In the UK, you know you’re in trouble whenever Gove, the turd that will not flush, turns up affecting to be in charge of anything. Now here he is, flanked by flags to remind us we should be rallying around them rather than critically evaluating what the Bodgerment’s message is actually saying in the daily briefings about “our fight against the corona virus”. Bodger of course, having presumably been tested as a front line fighter in The Fight Against The Corona Virus, along with other Front Liners like Prince Charles, & tested mildly positively, is conspicuously absent from our screens. This is fortuitous for Bodger, who had been clearly increasingly bewildered by having to try to appear competent on a daily basis. Instead, with a note from matron, he’s hiding in a convenient fridge again (classic moment the day before the election, Bodger hides in a fridge rather than talk to a journalist), as the number of people dying escalates.

Meanwhile, the real workers, the underprotected and the underpaid, will be driving the ambulances, careworking with the elderly, collecting the rubbish & the recycling, helping you out at Tescos, & generally keeping things running a fucking sight better than the Bodgerment.

Do us all a favour, Bodger: stay home, & let the Tesco workers sort it.
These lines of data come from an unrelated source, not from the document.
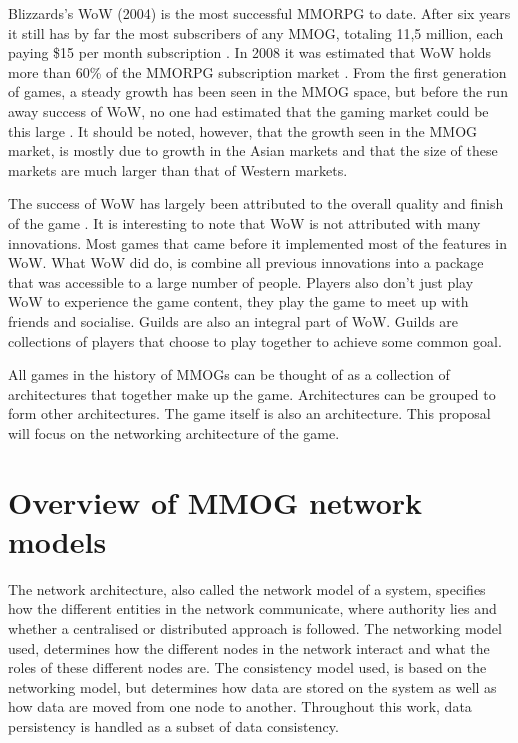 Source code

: \documentclass[journal,oneside,a4paper,onecolumn]{IEEEtran}
\begin{document}
Blizzards's \ac{WoW} (2004) is the most successful MMORPG to date. After six years it still has by far the most subscribers of any MMOG, totaling 11,5 million, each paying \$15 per month subscription \cite{wow_subscibers}. In 2008 it was estimated that WoW holds more than 60\% of the MMORPG subscription market \cite{mmog_sub_market}. From the first generation of games, a steady growth has been seen in the MMOG space, but before the run away success of WoW, no one had estimated that the gaming market could be this large \cite{mmog_growth_analysis}. It should be noted, however, that the growth seen in the \ac{MMOG} market, is mostly due to growth in the Asian markets and that the size of these markets are much larger than that of Western markets.

The success of \ac{WoW} has largely been attributed to the overall quality and finish of the game \cite{wow_gameplay}. It is interesting to note that WoW is not attributed with many innovations. Most games that came before it implemented most of the features in WoW. What WoW did do, is combine all previous innovations into a package that was accessible to a large number of people.  Players also don't just play WoW to experience the game content, they play the game to meet up with friends and socialise. Guilds are also an integral part of WoW. Guilds are collections of players that choose to play together to achieve some common goal.

All games in the history of \acp{MMOG} can be thought of as a collection of architectures that together make up the game. Architectures can be grouped to form other architectures. The game itself is also an architecture. This proposal will focus on the networking architecture of the game.


\section{Overview of MMOG network models}

The network architecture, also called the network model of a system, specifies how the different entities in the network communicate, where authority lies and whether a centralised or distributed approach is followed. The networking model used, determines how the different nodes in the network interact and what the roles of these different nodes are. The consistency model used, is based on the networking model, but determines how data are stored on the system as well as how data are moved from one node to another. Throughout this work, data persistency is handled as a subset of data consistency.
\end{document}
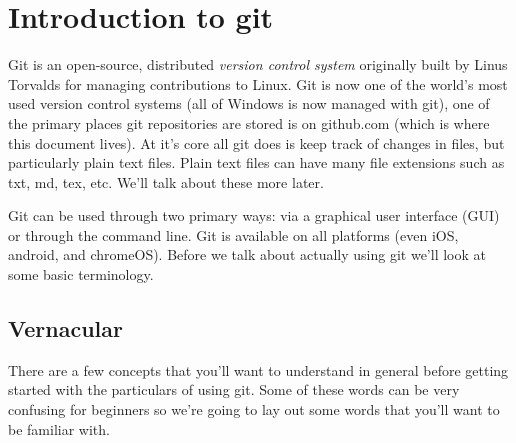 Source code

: \section{Introduction to git}

Git is an open-source, distributed \textit{version control system} originally built by Linus Torvalds for managing contributions to Linux. Git is now one of the world's most used version control systems (all of Windows is now managed with git), one of the primary places git repositories are stored is on github.com (which is where this document lives). At it's core all git does is keep track of changes in files, but particularly plain text files. Plain text files can have many file extensions such as txt, md, tex, etc. We'll talk about these more later.

Git can be used through two primary ways: via a graphical user interface (GUI) or through the command line. Git is available on all platforms (even iOS, android, and chromeOS). Before we talk about actually using git we'll look at some basic terminology.


\subsection{Vernacular}

There are a few concepts that you'll want to understand in general before getting started with the particulars of using git. Some of these words can be very confusing for beginners so we're going to lay out some words that you'll want to be familiar with.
Robb Johnson has worked as a classroom teacher by day and a songwriter by night since 1980. As a songwriter, he has received widespread critical acclaim:  “one of this country’s most important songwriters (no argument!)” (fROOTS), “An English original”(the Guardian), “one of our best singer-songwriters ever” (Mike Harding), and his songs are covered by many singers. “Gentle Men”, Robb’s family history of World War One is a particular career highlight. In 2016, PM Press in the US released “A Reasonable History of Impossible Demands”, a 5 CD career-retrospective. In 2018 Robb released “Ordinary Giants”, a 3 CD song suite based on his father’s life and times – the 1930s, the fight against fascism, the creation of the post-war Welfare State and the reaction of Neo-liberalism.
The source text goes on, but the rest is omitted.